▶ _EXERCISE OBJECTIVE_:
Print exactly the lines below between the line containing "- Check that your" and the line containing "2.12827 × 10^387 |", counting both of those lines. Leave pictures out.

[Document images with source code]
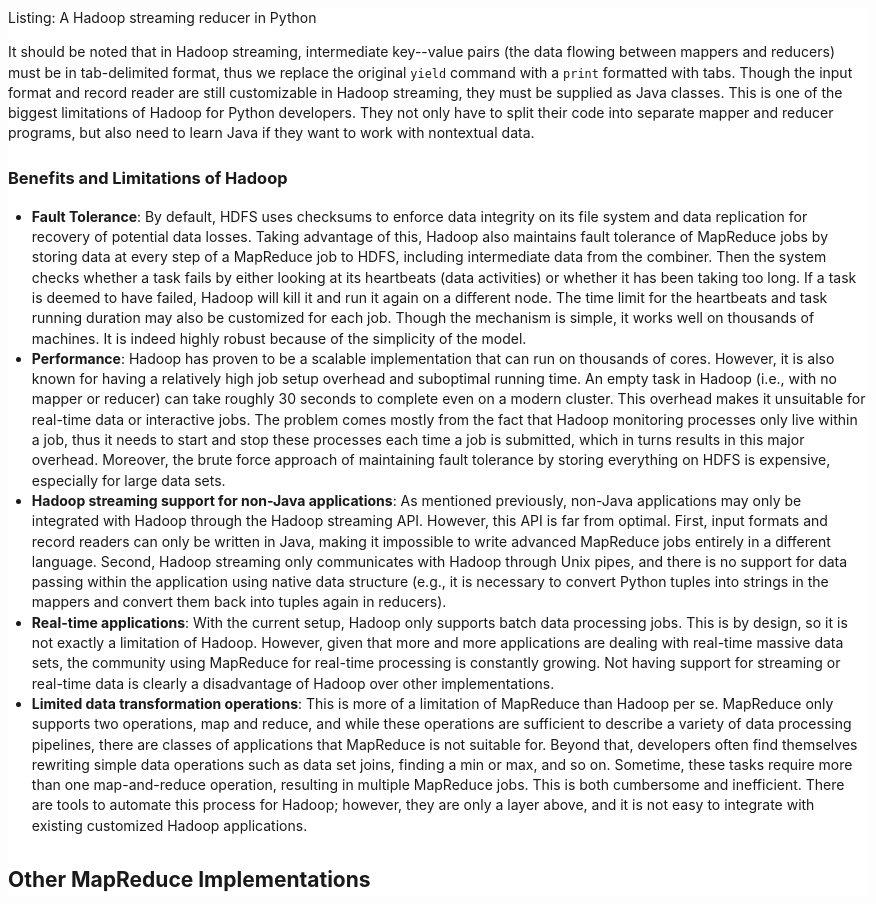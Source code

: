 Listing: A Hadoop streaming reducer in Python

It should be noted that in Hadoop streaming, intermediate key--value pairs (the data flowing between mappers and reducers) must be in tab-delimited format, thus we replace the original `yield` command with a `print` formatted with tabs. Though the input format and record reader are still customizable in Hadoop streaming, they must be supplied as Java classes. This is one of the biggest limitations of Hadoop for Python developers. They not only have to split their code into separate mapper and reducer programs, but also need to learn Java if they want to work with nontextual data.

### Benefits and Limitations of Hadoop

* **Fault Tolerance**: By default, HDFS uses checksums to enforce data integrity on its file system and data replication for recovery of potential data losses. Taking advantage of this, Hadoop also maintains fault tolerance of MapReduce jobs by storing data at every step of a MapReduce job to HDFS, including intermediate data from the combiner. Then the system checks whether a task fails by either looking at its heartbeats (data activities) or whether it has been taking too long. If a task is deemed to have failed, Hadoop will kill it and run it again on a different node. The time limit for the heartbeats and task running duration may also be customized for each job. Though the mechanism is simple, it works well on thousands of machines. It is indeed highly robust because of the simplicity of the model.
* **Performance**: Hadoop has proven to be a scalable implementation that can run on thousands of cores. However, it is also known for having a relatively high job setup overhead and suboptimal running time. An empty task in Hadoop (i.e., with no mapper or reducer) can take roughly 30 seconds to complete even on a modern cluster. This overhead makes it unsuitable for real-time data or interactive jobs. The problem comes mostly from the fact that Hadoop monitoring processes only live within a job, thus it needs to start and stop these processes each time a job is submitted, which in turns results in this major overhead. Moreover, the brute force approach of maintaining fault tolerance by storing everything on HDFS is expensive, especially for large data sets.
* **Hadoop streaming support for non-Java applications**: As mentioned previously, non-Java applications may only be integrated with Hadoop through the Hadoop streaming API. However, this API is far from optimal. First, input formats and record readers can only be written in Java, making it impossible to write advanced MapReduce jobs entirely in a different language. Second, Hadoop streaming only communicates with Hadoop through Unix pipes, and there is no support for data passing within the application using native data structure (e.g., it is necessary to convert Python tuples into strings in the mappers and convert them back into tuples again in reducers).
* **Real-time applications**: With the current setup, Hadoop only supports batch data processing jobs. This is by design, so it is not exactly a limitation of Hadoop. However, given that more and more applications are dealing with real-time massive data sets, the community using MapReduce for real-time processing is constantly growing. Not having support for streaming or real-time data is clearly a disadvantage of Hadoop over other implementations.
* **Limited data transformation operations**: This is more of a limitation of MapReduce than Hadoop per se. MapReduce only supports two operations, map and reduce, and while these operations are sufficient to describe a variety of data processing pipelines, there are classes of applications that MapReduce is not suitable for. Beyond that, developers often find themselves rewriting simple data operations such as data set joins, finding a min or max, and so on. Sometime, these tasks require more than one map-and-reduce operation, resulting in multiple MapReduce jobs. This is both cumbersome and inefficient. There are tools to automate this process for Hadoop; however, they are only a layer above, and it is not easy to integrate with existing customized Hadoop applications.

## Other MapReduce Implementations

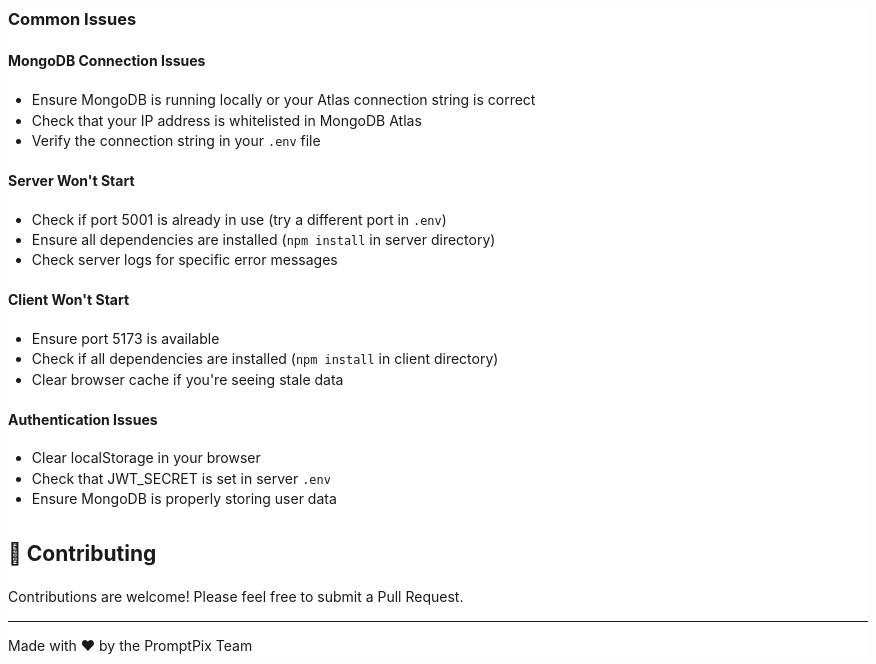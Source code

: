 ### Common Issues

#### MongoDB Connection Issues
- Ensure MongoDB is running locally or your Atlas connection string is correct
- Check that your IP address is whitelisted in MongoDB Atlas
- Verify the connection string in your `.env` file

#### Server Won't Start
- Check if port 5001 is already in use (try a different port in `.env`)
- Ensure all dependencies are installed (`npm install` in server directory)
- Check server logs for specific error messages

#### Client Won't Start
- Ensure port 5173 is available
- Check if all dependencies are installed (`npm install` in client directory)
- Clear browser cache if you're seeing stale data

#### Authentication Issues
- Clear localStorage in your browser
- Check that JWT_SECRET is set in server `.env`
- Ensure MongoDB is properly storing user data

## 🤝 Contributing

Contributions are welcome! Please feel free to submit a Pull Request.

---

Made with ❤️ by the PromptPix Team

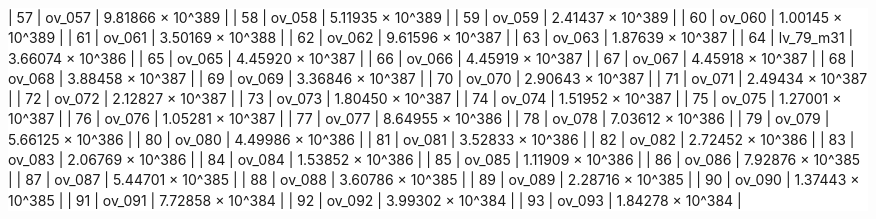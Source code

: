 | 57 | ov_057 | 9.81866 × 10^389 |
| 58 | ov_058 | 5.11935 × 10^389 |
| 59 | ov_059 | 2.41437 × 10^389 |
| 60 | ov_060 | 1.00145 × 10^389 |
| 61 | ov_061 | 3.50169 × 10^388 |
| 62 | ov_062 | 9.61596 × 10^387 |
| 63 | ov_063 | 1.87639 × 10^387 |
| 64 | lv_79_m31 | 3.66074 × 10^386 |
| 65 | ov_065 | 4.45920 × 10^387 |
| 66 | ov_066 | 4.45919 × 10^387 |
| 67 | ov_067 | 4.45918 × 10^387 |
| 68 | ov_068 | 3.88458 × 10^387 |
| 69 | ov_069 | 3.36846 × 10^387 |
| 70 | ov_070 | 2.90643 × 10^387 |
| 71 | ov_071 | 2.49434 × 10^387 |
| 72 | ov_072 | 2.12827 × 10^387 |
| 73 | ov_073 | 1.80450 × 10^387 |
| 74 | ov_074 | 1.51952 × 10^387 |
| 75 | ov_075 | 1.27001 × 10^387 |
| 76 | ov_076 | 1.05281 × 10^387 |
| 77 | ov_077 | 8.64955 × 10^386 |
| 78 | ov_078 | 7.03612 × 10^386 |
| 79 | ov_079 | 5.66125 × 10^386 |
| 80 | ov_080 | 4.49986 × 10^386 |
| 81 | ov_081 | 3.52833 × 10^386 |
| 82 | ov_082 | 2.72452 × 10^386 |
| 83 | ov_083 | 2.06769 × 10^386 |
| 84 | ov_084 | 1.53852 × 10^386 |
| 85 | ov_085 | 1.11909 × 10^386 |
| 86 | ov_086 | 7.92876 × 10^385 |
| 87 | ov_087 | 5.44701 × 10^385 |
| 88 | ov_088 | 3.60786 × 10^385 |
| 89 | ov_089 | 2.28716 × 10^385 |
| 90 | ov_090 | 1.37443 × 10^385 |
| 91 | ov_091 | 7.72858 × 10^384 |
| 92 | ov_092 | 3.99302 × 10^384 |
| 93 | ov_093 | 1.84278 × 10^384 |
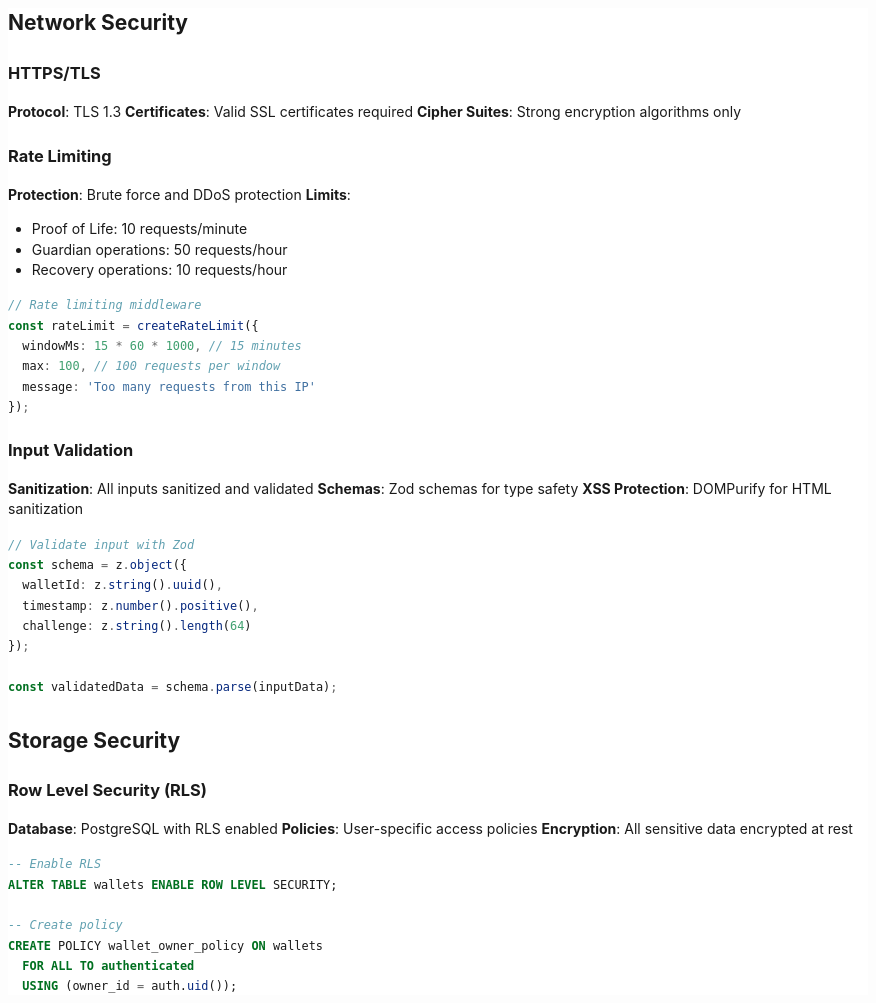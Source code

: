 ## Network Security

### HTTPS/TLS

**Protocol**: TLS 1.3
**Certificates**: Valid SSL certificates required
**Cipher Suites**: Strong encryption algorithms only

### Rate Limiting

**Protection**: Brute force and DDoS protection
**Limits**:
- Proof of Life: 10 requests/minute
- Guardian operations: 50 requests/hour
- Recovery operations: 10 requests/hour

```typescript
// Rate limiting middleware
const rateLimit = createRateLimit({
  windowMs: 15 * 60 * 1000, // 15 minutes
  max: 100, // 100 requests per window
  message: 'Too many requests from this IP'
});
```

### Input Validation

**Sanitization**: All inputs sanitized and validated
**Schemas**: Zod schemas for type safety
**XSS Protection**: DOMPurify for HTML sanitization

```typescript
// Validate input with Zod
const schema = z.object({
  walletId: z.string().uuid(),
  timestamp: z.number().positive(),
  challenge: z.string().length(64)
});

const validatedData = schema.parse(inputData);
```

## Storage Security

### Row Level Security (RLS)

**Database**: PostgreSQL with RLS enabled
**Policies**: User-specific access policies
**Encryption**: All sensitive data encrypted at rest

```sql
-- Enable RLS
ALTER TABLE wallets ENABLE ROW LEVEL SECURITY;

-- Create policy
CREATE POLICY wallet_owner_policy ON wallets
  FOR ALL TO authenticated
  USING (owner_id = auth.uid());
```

--

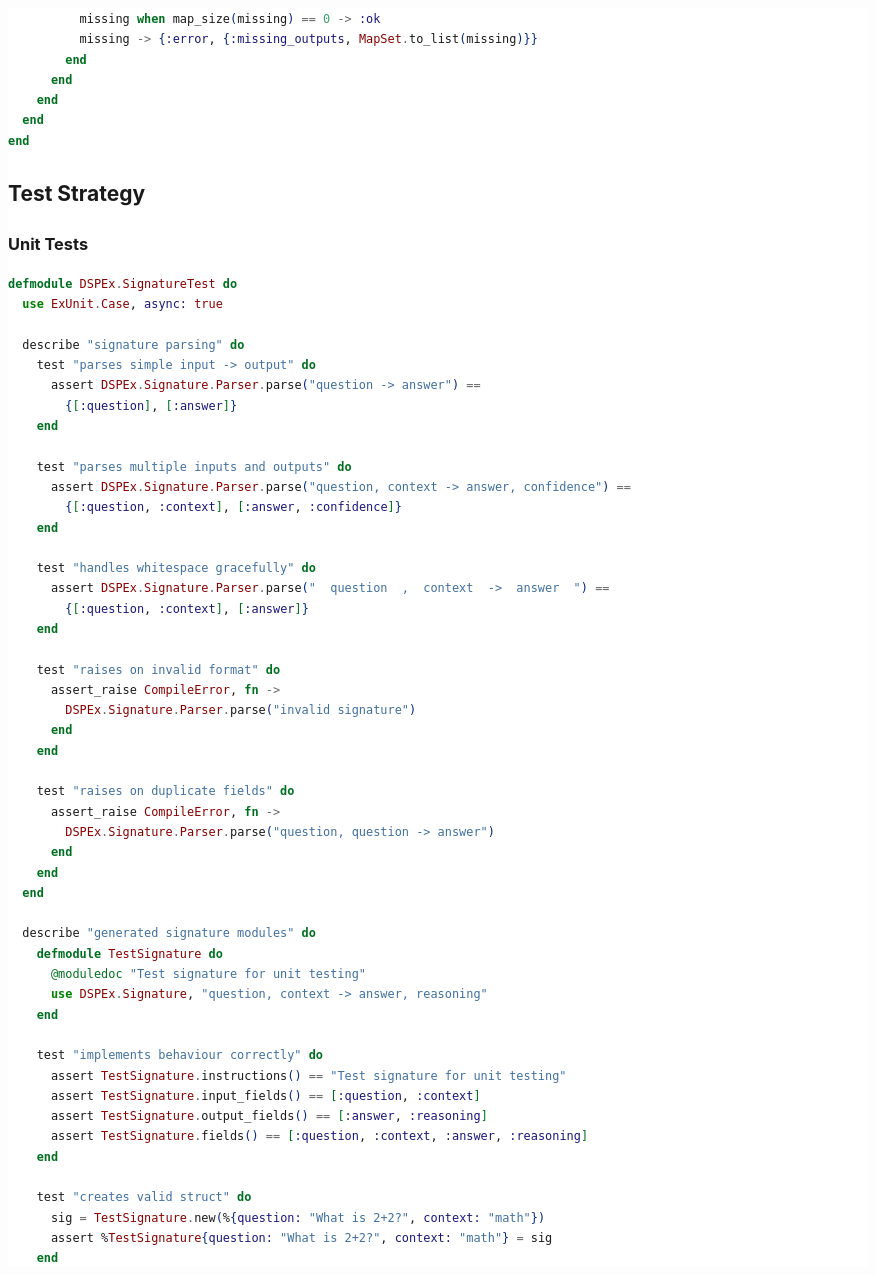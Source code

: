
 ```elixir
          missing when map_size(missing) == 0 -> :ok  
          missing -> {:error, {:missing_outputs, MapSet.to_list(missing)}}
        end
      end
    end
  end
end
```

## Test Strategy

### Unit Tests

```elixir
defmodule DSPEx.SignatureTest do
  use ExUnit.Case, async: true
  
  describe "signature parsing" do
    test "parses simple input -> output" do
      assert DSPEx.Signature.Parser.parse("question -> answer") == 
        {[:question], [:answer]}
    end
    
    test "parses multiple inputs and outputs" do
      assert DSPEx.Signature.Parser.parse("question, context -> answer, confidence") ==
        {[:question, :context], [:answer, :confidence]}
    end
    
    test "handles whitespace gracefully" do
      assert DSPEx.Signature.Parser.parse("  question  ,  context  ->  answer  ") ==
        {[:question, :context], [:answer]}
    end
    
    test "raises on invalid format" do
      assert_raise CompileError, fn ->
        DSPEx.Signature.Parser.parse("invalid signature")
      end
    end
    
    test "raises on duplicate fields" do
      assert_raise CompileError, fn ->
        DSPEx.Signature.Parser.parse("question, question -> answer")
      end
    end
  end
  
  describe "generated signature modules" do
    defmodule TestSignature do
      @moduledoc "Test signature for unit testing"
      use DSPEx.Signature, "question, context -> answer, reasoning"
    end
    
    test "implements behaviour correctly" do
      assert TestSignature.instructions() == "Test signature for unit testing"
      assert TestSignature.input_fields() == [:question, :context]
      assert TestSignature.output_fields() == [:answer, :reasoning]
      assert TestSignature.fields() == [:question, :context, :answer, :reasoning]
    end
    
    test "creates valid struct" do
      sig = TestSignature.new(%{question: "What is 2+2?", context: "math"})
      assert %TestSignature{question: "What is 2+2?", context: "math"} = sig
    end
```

▶ _RESPONSE TO THIS TASK_:
- Check that your IP address is whitelisted in MongoDB Atlas
- Verify the connection string in your `.env` file

#### Server Won't Start
- Check if port 5001 is already in use (try a different port in `.env`)
- Ensure all dependencies are installed (`npm install` in server directory)
- Check server logs for specific error messages

#### Client Won't Start
- Ensure port 5173 is available
- Check if all dependencies are installed (`npm install` in client directory)
- Clear browser cache if you're seeing stale data

#### Authentication Issues
- Clear localStorage in your browser
- Check that JWT_SECRET is set in server `.env`
- Ensure MongoDB is properly storing user data

## 🤝 Contributing

Contributions are welcome! Please feel free to submit a Pull Request.

---

Made with ❤️ by the PromptPix Team

Source code

: | 57 | ov_057 | 9.81866 × 10^389 |
| 58 | ov_058 | 5.11935 × 10^389 |
| 59 | ov_059 | 2.41437 × 10^389 |
| 60 | ov_060 | 1.00145 × 10^389 |
| 61 | ov_061 | 3.50169 × 10^388 |
| 62 | ov_062 | 9.61596 × 10^387 |
| 63 | ov_063 | 1.87639 × 10^387 |
| 64 | lv_79_m31 | 3.66074 × 10^386 |
| 65 | ov_065 | 4.45920 × 10^387 |
| 66 | ov_066 | 4.45919 × 10^387 |
| 67 | ov_067 | 4.45918 × 10^387 |
| 68 | ov_068 | 3.88458 × 10^387 |
| 69 | ov_069 | 3.36846 × 10^387 |
| 70 | ov_070 | 2.90643 × 10^387 |
| 71 | ov_071 | 2.49434 × 10^387 |
| 72 | ov_072 | 2.12827 × 10^387 |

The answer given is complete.